WORK ORDER: The result should be every line of the listing that holds the word "github".
■ ■ ■ ■
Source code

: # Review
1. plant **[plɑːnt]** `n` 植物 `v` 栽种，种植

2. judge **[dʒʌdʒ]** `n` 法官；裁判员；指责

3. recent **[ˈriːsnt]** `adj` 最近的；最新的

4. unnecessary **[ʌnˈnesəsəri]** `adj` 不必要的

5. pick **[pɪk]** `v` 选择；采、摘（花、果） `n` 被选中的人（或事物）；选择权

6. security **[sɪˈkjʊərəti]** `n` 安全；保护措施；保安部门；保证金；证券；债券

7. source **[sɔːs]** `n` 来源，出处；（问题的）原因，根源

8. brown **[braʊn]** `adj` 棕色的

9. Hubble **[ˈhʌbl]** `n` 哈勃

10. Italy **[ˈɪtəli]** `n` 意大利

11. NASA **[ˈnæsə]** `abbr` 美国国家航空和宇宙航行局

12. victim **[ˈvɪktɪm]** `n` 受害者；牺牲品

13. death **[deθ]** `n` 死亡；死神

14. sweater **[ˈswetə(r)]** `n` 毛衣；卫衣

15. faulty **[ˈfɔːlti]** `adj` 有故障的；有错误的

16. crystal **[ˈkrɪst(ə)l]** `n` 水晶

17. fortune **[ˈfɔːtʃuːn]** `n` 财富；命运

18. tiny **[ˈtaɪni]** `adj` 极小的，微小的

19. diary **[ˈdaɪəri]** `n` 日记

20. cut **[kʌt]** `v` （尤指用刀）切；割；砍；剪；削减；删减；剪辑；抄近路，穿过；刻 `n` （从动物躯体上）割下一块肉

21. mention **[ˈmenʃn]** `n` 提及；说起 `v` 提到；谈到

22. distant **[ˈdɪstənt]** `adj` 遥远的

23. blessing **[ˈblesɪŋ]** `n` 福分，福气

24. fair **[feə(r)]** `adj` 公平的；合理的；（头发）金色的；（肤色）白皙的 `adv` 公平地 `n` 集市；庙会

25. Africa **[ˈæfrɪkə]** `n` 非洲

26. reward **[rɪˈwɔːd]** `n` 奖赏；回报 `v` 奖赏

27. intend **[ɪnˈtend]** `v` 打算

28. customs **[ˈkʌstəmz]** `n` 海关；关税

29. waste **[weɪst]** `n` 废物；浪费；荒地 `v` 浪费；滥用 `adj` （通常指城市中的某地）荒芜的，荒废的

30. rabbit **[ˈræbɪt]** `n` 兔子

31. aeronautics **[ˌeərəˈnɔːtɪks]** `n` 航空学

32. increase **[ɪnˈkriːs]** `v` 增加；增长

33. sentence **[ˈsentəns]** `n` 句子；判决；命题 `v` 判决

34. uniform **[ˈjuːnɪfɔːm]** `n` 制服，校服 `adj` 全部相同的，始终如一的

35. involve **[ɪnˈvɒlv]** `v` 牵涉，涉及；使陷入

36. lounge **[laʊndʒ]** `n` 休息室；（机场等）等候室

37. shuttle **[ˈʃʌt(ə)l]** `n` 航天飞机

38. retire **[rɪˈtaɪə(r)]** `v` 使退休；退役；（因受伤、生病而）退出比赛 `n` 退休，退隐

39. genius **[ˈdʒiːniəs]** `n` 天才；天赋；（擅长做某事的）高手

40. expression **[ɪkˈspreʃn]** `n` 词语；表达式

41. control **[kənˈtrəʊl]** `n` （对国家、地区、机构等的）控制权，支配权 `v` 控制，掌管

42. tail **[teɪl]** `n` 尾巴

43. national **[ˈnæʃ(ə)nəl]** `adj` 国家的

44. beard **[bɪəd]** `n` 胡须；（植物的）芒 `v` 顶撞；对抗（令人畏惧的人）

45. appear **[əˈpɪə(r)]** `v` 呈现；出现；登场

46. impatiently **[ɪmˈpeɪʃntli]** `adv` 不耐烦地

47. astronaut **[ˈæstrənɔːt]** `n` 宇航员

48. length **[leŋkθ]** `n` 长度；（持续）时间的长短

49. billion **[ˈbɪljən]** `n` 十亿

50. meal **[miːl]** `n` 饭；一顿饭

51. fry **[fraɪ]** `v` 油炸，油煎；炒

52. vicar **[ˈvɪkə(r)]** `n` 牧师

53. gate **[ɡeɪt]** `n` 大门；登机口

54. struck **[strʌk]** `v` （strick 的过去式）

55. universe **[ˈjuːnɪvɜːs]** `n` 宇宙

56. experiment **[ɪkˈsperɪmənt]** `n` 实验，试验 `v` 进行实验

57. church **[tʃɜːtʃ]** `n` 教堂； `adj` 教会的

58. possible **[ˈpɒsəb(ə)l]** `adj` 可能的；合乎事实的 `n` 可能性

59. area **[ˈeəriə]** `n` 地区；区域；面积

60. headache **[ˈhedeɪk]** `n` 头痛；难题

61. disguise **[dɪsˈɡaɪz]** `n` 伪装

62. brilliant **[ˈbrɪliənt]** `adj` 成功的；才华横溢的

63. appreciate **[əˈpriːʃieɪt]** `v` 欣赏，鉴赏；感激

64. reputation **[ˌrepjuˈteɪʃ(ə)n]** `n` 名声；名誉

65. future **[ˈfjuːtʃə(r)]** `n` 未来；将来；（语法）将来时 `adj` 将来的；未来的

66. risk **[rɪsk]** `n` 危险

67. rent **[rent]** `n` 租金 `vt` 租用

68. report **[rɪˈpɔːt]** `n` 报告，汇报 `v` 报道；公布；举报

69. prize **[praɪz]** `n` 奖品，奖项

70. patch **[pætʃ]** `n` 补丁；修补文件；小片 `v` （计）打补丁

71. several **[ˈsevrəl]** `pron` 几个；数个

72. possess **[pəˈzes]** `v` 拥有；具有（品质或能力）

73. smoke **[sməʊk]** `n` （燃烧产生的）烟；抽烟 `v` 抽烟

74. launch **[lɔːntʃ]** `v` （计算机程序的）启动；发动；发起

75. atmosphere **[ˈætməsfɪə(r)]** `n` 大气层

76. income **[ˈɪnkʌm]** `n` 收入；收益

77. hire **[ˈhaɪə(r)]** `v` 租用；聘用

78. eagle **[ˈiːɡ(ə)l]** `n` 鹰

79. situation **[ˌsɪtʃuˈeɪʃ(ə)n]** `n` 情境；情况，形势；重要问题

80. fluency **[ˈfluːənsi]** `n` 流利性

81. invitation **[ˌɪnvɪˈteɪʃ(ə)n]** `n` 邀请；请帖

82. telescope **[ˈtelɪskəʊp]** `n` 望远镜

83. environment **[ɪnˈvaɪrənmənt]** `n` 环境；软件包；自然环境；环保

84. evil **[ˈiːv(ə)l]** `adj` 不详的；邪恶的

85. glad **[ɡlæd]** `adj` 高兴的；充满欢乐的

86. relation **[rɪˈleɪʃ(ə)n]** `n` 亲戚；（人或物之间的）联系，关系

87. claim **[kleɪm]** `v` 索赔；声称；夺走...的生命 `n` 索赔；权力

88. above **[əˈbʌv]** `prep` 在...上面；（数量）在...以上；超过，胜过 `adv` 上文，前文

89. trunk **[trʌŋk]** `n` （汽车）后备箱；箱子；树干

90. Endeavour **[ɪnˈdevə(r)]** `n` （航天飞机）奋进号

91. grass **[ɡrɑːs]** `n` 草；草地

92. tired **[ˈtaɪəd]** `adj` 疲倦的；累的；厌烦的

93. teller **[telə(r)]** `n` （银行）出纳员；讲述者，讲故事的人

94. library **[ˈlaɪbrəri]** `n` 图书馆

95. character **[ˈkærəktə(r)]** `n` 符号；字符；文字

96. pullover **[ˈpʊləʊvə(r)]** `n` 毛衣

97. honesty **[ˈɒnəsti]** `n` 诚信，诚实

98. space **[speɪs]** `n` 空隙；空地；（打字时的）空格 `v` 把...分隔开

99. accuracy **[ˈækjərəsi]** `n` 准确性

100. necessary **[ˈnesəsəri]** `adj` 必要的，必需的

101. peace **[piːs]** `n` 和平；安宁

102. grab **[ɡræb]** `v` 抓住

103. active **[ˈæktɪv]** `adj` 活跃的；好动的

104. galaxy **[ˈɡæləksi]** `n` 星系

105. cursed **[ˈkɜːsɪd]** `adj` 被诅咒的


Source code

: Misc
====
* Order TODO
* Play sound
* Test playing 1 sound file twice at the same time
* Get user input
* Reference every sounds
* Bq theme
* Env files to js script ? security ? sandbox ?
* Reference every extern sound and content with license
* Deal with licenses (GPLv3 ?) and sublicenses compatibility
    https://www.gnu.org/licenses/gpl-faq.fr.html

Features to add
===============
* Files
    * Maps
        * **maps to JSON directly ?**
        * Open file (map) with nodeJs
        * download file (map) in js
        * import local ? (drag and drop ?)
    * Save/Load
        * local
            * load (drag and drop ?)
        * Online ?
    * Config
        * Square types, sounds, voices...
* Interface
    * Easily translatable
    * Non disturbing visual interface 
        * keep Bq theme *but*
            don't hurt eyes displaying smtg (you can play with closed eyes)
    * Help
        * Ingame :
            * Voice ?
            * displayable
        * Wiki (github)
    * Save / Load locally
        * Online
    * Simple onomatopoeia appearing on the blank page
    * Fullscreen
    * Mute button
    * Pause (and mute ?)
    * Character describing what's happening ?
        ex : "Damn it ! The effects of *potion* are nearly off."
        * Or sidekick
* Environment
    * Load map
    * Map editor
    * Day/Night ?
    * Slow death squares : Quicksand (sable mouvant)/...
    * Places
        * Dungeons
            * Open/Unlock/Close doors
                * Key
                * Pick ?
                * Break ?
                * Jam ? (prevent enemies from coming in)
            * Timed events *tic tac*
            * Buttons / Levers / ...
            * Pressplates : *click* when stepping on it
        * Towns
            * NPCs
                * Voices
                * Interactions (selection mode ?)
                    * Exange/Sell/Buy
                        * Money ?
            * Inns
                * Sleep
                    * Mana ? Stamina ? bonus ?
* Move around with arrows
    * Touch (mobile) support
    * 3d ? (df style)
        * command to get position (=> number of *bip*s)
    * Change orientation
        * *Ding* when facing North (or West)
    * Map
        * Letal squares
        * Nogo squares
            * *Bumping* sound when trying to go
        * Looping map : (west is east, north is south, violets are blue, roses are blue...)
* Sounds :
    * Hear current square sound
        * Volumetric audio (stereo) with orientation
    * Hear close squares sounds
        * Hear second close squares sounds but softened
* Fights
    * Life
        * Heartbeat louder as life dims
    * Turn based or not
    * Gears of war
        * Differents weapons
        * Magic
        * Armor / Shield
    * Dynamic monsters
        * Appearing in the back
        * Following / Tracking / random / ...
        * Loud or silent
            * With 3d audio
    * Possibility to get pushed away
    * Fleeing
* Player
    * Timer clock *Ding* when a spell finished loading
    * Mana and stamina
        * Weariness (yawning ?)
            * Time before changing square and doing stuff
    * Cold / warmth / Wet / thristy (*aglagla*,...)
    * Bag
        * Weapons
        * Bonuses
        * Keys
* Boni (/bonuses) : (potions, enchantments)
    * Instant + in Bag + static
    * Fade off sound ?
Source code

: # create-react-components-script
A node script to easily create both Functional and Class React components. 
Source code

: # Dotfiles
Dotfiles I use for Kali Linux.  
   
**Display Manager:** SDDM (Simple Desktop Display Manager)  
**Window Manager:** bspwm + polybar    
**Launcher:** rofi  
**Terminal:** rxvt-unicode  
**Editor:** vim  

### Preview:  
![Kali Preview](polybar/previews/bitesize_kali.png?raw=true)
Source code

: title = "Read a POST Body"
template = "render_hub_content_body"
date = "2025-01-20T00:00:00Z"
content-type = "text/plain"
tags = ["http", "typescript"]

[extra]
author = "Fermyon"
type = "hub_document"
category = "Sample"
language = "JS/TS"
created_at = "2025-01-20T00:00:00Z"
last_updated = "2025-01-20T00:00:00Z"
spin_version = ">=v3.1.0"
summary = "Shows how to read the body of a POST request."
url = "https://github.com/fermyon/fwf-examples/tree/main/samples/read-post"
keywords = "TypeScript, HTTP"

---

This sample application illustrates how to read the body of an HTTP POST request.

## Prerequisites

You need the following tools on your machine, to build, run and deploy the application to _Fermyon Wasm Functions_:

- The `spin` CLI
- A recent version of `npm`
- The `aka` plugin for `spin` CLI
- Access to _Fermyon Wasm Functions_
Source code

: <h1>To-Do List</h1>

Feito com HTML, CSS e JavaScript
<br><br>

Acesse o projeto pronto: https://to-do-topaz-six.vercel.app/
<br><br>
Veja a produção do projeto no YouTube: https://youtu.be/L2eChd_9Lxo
■ ■ ■ ■
RESULT BELOW:
        * Wiki (github)
url = "https://github.com/fermyon/fwf-examples/tree/main/samples/read-post"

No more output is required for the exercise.